The rain had continued to fall while we were in Te Papa, and it was hoods up, heads down all the way to the station. We made it home via the supermarket and changed out of clothes that were by now very wet.
Today’s weather couldn’t have been a greater contrast. Blue skies, warm sunshine. Having left the washing pegged on the line, we went into Wellington again, wandered by the law courts and the law school, up by the parliament buildings.
Then onto our first proper visit, Katherine Mansfield’s house.
Both of us enjoyed the visit enormously. It exceeded our expectations, and there was a documentary we could watch about her. The documentary was made in 1986, and good though it was, we both agreed it was about time for a new one to be made. There were wonderful cushions with portraits of Mansfield and her trademark fringe. We resisted them.
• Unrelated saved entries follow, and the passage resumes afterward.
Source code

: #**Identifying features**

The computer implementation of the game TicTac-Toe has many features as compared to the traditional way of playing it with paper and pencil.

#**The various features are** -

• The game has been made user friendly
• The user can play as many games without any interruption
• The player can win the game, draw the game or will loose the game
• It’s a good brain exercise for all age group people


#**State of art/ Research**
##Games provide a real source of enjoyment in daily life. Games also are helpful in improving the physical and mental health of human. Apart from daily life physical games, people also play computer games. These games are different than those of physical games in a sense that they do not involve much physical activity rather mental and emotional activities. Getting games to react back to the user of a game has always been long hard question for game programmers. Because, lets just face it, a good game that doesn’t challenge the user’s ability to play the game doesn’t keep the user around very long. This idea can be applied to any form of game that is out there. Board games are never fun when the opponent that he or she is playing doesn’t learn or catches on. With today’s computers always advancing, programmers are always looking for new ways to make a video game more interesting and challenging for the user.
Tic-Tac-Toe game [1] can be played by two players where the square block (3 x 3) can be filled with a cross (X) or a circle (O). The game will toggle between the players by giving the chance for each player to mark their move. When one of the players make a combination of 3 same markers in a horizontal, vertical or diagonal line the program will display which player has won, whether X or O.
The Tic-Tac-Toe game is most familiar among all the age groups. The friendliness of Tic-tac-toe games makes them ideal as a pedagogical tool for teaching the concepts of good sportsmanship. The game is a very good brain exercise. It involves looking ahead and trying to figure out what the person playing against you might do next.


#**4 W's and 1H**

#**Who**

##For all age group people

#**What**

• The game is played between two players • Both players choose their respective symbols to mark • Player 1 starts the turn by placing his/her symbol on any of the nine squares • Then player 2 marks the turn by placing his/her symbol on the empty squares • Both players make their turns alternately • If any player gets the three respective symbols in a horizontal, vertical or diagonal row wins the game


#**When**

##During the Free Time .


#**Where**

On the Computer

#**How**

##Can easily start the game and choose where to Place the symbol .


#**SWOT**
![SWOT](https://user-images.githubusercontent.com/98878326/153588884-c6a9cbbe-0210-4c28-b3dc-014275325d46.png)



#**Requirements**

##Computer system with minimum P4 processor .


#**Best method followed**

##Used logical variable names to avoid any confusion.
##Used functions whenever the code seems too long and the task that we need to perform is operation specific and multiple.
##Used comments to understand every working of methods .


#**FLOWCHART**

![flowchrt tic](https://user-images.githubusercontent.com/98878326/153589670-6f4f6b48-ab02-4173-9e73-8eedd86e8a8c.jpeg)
We had lunch in a great little café and then walked to the Botanic gardens. Twenty five blissful hectares, though the signage could do with improvement. I met a lovely standard poodle called Gypsy and enjoyed a fuss. When we crossed paths with her later, she greeted me like an old friend. The duck pond was perfect. There were paths promising bush walks, but we must have gone wrong as we quickly emerged onto a very unbush walk; in the herb garden I rubbed my fingers against the thyme and remembered doing in the same in Provence when I lived there. The gardens even have a Henry Moore sculpture.
The rose gardens were just coming into bloom. It seemed we weren’t the only ones to want to see them. Someone was even having a birthday picnic there.
In the begonia house there were plants other than begonias. I don’t know what this one is called, it its colours are extraordinarily vivid. By a fountain sat three stone frogs.
It was after five when we left the gardens and walked through the cemetery, passed the little chapel and the house for the sexton. Then Nadia took me to see a wonderful sculpture of Mansfield entitled Woman of Words. The detail should explain why.
It was a wonderful day.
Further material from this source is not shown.